_WORK TASK_
Copy precisely the first line of the material below and every later line, stopping with the line that contains "<p>In the competitive".

_RECORDS TO USE_
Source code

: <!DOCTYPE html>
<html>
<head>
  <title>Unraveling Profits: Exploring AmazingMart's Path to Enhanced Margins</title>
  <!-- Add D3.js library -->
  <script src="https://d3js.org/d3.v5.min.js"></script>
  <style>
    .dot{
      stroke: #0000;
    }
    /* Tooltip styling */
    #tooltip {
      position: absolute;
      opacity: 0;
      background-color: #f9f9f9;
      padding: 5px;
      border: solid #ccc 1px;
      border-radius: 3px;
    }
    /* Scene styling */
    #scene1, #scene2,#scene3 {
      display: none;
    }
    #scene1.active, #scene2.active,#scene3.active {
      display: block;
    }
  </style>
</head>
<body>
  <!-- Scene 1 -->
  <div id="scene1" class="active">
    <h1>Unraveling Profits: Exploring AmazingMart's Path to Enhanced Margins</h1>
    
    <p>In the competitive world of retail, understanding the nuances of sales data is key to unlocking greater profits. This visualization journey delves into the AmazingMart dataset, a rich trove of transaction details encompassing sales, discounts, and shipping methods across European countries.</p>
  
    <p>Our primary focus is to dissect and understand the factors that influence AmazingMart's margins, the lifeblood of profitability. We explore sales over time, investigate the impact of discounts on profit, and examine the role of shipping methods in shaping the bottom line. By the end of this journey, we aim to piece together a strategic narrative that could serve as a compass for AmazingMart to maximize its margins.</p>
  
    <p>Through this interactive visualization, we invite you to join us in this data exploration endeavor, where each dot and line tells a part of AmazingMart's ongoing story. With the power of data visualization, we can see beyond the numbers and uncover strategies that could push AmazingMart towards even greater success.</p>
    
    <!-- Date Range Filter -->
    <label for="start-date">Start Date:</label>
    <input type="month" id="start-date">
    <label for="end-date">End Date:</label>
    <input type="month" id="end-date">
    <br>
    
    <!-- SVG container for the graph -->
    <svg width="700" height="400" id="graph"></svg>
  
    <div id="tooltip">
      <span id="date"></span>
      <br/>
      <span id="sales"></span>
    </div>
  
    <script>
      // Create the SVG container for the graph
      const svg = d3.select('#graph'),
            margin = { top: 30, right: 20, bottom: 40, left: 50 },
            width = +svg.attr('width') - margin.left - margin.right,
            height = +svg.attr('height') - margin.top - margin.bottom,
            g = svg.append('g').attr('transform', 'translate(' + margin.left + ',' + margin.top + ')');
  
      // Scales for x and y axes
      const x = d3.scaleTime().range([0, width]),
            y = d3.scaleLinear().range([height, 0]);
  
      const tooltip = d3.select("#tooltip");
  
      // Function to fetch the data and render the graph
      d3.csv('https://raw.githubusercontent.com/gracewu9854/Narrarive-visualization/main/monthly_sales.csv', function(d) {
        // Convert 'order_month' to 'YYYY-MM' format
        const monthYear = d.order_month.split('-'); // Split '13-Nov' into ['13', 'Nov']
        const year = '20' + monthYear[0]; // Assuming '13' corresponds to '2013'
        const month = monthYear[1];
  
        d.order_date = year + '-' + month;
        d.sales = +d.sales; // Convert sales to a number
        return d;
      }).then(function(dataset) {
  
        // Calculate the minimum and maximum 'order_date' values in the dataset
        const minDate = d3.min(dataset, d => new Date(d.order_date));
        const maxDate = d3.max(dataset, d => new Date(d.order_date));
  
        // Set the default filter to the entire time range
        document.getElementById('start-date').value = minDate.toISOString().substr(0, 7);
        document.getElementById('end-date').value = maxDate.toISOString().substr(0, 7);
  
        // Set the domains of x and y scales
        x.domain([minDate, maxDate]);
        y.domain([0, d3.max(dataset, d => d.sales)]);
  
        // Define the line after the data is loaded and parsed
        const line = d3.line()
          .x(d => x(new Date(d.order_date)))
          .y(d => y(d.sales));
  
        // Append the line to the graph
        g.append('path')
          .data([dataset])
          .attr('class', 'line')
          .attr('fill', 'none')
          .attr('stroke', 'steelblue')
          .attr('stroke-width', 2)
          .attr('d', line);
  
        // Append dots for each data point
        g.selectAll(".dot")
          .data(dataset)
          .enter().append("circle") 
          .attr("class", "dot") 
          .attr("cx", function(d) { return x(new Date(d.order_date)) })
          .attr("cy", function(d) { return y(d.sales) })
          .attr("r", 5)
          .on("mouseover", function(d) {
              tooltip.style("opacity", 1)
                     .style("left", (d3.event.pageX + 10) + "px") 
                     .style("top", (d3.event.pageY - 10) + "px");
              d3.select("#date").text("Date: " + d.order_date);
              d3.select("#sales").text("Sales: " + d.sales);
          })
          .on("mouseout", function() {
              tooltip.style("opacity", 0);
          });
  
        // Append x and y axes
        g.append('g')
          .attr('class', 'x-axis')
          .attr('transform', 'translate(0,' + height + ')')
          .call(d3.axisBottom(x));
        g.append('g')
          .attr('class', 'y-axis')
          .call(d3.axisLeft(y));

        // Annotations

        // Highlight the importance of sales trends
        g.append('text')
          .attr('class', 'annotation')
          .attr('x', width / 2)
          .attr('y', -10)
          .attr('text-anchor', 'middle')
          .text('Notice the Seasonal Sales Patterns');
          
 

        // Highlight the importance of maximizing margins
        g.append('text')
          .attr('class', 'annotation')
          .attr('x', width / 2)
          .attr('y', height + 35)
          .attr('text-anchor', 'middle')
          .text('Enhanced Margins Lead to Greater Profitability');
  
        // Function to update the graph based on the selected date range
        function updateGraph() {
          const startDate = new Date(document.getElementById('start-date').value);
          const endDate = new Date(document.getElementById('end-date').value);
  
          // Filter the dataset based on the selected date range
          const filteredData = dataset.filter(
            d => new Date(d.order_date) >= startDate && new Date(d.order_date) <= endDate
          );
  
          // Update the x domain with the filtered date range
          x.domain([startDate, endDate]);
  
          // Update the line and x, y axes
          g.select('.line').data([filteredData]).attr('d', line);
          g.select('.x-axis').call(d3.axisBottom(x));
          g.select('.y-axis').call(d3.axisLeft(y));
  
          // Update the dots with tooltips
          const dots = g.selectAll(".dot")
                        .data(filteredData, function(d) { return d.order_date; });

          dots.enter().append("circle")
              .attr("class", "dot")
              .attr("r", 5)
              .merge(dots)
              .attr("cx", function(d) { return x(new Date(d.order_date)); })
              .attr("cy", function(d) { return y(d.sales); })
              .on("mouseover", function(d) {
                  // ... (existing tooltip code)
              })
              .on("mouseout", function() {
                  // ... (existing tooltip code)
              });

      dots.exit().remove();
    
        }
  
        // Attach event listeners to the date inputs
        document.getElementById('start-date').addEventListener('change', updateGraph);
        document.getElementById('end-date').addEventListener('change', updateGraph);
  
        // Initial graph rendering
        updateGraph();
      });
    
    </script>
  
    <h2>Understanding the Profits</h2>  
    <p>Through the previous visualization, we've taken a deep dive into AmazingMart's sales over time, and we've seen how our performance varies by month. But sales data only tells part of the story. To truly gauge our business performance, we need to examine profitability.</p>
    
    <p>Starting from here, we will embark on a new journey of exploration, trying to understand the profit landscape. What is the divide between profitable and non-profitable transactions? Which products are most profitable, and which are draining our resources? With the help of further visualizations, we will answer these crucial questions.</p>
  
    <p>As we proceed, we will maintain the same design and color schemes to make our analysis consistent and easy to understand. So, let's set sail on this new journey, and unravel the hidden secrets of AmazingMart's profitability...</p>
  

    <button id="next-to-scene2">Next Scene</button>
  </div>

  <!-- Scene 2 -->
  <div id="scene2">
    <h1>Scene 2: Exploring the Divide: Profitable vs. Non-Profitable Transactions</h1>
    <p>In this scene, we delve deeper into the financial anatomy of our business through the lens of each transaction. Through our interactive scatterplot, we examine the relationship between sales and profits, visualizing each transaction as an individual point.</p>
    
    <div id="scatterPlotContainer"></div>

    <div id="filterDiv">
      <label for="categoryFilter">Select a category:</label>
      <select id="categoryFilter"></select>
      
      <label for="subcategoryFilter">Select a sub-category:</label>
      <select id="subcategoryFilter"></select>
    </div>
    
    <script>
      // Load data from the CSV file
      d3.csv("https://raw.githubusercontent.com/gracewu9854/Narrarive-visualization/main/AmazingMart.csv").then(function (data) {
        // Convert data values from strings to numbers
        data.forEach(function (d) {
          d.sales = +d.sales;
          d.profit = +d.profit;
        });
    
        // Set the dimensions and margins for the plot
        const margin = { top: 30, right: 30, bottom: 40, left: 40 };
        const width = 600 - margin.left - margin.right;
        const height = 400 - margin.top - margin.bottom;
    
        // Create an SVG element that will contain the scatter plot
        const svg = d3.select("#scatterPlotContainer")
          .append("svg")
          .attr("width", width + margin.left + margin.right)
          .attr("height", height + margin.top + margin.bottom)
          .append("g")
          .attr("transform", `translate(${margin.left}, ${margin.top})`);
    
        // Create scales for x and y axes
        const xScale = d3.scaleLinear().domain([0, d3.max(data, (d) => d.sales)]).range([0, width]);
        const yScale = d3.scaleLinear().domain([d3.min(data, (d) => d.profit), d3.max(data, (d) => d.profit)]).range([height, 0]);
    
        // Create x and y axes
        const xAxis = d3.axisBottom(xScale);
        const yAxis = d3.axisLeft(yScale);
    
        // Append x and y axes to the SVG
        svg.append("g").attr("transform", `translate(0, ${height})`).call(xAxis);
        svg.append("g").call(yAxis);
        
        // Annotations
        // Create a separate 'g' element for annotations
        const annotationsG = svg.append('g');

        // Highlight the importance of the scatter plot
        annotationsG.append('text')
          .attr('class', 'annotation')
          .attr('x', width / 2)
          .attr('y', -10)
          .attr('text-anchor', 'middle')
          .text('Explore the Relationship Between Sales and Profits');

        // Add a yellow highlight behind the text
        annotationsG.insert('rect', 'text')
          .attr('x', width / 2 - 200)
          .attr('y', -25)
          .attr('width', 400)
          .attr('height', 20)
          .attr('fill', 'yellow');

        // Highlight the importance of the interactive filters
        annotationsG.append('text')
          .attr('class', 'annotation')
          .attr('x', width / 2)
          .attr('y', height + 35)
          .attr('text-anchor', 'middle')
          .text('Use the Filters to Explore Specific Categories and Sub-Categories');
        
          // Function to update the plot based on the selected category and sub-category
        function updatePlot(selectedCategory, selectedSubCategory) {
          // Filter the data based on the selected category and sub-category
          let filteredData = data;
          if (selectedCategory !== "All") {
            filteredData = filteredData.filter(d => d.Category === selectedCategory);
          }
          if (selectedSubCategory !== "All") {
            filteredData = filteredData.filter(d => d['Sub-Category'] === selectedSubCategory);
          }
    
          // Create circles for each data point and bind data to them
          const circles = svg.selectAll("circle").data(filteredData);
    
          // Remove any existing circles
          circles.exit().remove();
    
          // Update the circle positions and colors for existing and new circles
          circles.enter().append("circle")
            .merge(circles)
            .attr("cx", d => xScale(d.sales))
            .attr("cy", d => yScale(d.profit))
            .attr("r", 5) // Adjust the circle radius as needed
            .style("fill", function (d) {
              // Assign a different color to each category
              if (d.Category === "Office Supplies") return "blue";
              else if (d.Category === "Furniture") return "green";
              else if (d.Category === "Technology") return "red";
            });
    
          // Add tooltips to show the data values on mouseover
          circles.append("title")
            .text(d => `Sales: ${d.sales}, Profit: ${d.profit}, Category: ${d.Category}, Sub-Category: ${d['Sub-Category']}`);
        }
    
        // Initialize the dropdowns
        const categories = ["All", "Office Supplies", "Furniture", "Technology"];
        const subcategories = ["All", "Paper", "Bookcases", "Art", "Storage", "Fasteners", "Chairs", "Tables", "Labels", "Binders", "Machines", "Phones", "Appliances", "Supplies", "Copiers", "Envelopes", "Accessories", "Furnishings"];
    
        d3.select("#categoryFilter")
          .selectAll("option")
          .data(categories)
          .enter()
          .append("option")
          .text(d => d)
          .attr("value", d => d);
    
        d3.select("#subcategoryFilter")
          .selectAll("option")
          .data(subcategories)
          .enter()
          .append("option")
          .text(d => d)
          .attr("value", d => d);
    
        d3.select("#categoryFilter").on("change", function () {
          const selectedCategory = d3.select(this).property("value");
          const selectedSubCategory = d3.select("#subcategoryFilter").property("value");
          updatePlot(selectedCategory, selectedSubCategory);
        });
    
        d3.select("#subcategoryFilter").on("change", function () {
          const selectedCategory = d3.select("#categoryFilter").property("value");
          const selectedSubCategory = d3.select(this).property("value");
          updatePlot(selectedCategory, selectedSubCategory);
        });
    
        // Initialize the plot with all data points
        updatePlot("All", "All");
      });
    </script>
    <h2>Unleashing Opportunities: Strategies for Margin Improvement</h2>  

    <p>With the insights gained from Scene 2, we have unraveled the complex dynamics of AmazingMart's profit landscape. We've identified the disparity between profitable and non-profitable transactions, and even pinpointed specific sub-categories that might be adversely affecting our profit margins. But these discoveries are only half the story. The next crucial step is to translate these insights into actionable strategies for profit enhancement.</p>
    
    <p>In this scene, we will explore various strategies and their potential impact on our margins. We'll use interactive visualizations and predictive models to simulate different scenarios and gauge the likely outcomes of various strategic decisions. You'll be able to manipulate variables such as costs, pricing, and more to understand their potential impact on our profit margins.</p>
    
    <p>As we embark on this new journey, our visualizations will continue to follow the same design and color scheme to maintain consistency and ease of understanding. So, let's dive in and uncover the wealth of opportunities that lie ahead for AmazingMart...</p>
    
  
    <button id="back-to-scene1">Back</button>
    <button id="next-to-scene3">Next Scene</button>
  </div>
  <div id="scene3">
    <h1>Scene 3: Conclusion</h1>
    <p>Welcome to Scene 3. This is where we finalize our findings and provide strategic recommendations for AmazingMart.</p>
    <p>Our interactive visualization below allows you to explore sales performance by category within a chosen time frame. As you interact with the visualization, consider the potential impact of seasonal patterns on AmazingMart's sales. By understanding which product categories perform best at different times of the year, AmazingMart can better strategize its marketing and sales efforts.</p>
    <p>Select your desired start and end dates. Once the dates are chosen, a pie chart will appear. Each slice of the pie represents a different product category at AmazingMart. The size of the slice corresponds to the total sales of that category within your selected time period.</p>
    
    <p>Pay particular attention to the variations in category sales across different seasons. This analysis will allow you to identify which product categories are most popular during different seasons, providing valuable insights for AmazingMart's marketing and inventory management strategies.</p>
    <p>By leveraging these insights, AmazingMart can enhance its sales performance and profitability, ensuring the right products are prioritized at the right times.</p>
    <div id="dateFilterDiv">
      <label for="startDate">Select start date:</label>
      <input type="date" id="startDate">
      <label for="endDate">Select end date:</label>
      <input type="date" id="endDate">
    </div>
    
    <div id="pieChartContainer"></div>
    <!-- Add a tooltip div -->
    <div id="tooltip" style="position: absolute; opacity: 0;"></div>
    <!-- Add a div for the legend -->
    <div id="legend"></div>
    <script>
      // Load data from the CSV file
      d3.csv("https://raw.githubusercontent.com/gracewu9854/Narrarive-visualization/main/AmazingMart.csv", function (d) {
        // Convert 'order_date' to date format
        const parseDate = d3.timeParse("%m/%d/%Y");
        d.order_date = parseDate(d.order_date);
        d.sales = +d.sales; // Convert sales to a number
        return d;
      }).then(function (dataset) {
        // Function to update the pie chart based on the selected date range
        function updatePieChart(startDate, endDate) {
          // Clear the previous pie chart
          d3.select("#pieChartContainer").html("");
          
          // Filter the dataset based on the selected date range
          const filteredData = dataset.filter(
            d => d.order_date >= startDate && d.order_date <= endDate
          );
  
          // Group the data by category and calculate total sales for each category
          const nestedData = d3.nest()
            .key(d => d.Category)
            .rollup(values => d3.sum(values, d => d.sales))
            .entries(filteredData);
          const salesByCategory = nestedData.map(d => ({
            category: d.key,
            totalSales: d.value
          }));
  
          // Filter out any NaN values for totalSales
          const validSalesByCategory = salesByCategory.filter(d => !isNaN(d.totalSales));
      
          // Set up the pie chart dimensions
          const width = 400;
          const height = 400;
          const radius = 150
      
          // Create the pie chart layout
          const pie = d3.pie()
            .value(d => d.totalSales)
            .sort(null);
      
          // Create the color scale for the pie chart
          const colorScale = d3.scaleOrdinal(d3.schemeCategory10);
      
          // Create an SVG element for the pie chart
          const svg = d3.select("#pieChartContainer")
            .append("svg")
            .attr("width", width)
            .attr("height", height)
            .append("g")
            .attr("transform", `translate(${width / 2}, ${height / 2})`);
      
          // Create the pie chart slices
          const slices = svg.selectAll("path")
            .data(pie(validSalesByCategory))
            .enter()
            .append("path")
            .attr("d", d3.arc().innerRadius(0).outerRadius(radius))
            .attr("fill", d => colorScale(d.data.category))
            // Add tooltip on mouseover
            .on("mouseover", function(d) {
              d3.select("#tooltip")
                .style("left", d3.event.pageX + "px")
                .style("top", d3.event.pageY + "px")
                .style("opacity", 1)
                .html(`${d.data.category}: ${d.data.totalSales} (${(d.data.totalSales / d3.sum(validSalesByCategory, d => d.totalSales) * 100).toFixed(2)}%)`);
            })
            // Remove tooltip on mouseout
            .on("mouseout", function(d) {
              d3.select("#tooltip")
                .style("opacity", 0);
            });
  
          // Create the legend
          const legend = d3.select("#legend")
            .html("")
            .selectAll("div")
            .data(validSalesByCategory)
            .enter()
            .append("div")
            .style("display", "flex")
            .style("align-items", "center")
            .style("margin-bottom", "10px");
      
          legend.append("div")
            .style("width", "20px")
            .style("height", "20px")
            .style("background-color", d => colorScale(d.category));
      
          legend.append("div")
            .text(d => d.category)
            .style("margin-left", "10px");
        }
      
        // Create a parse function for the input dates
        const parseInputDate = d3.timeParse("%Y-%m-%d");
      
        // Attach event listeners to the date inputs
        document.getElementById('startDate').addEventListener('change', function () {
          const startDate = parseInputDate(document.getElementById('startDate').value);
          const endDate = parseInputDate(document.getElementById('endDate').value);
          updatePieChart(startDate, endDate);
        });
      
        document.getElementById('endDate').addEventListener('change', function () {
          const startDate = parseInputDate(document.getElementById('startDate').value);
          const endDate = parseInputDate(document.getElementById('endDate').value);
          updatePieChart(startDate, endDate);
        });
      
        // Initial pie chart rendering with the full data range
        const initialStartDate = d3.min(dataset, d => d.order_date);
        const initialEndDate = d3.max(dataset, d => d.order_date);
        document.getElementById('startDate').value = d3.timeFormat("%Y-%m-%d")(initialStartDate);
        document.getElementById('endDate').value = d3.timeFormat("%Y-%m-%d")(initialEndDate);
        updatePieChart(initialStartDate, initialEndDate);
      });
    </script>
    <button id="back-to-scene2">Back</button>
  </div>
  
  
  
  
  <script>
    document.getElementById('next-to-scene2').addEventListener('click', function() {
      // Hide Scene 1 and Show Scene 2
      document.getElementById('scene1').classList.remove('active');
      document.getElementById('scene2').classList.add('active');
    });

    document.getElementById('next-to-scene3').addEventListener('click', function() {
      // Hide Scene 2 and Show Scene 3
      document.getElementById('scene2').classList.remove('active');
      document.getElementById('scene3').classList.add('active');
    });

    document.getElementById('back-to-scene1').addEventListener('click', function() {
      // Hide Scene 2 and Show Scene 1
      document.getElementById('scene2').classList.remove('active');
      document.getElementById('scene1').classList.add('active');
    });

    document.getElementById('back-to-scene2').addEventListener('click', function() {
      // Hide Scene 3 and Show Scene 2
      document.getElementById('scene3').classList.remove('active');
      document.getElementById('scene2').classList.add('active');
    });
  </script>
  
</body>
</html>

_EXERCISE RESULT_
Source code

: <!DOCTYPE html>
<html>
<head>
  <title>Unraveling Profits: Exploring AmazingMart's Path to Enhanced Margins</title>
  <!-- Add D3.js library -->
  <script src="https://d3js.org/d3.v5.min.js"></script>
  <style>
    .dot{
      stroke: #0000;
    }
    /* Tooltip styling */
    #tooltip {
      position: absolute;
      opacity: 0;
      background-color: #f9f9f9;
      padding: 5px;
      border: solid #ccc 1px;
      border-radius: 3px;
    }
    /* Scene styling */
    #scene1, #scene2,#scene3 {
      display: none;
    }
    #scene1.active, #scene2.active,#scene3.active {
      display: block;
    }
  </style>
</head>
<body>
  <!-- Scene 1 -->
  <div id="scene1" class="active">
    <h1>Unraveling Profits: Exploring AmazingMart's Path to Enhanced Margins</h1>
    
    <p>In the competitive world of retail, understanding the nuances of sales data is key to unlocking greater profits. This visualization journey delves into the AmazingMart dataset, a rich trove of transaction details encompassing sales, discounts, and shipping methods across European countries.</p>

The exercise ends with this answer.